◆ **Exercise goal**: Type out every line below exactly as it reads.

*** Block opens ***

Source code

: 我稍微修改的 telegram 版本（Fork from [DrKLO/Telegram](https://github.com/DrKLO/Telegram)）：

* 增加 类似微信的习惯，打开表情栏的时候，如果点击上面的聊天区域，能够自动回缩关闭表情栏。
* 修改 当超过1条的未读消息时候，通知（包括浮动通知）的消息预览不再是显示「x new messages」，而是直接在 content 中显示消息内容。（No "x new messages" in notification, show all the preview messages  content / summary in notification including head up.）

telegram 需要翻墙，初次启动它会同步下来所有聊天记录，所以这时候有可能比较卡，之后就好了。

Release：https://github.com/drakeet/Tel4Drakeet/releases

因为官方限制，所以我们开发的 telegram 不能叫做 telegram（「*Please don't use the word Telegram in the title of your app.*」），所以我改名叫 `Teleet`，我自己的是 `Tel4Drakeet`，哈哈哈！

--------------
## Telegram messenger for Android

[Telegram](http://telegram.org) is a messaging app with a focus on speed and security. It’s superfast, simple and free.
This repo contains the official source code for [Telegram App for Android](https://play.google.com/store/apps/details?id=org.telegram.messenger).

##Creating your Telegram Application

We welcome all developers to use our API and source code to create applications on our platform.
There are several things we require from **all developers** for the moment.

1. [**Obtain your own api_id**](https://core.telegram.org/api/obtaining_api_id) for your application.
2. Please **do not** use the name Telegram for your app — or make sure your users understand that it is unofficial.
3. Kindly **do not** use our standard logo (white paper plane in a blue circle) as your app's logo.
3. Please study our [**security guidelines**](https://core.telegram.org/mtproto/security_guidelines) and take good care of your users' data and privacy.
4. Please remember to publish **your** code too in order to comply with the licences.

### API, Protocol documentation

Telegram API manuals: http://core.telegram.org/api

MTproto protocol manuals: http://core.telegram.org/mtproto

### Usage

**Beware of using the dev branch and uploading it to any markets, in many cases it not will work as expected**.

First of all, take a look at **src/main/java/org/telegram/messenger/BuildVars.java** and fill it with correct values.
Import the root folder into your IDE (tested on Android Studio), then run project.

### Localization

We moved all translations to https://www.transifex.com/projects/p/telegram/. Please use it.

*** Block closes ***

◆ **Expected output**:
Source code

: 我稍微修改的 telegram 版本（Fork from [DrKLO/Telegram](https://github.com/DrKLO/Telegram)）：

* 增加 类似微信的习惯，打开表情栏的时候，如果点击上面的聊天区域，能够自动回缩关闭表情栏。
* 修改 当超过1条的未读消息时候，通知（包括浮动通知）的消息预览不再是显示「x new messages」，而是直接在 content 中显示消息内容。（No "x new messages" in notification, show all the preview messages  content / summary in notification including head up.）

telegram 需要翻墙，初次启动它会同步下来所有聊天记录，所以这时候有可能比较卡，之后就好了。

Release：https://github.com/drakeet/Tel4Drakeet/releases

因为官方限制，所以我们开发的 telegram 不能叫做 telegram（「*Please don't use the word Telegram in the title of your app.*」），所以我改名叫 `Teleet`，我自己的是 `Tel4Drakeet`，哈哈哈！

--------------
## Telegram messenger for Android

[Telegram](http://telegram.org) is a messaging app with a focus on speed and security. It’s superfast, simple and free.
This repo contains the official source code for [Telegram App for Android](https://play.google.com/store/apps/details?id=org.telegram.messenger).

##Creating your Telegram Application

We welcome all developers to use our API and source code to create applications on our platform.
There are several things we require from **all developers** for the moment.

1. [**Obtain your own api_id**](https://core.telegram.org/api/obtaining_api_id) for your application.
2. Please **do not** use the name Telegram for your app — or make sure your users understand that it is unofficial.
3. Kindly **do not** use our standard logo (white paper plane in a blue circle) as your app's logo.
3. Please study our [**security guidelines**](https://core.telegram.org/mtproto/security_guidelines) and take good care of your users' data and privacy.
4. Please remember to publish **your** code too in order to comply with the licences.

### API, Protocol documentation

Telegram API manuals: http://core.telegram.org/api

MTproto protocol manuals: http://core.telegram.org/mtproto

### Usage

**Beware of using the dev branch and uploading it to any markets, in many cases it not will work as expected**.

First of all, take a look at **src/main/java/org/telegram/messenger/BuildVars.java** and fill it with correct values.
Import the root folder into your IDE (tested on Android Studio), then run project.

### Localization

We moved all translations to https://www.transifex.com/projects/p/telegram/. Please use it.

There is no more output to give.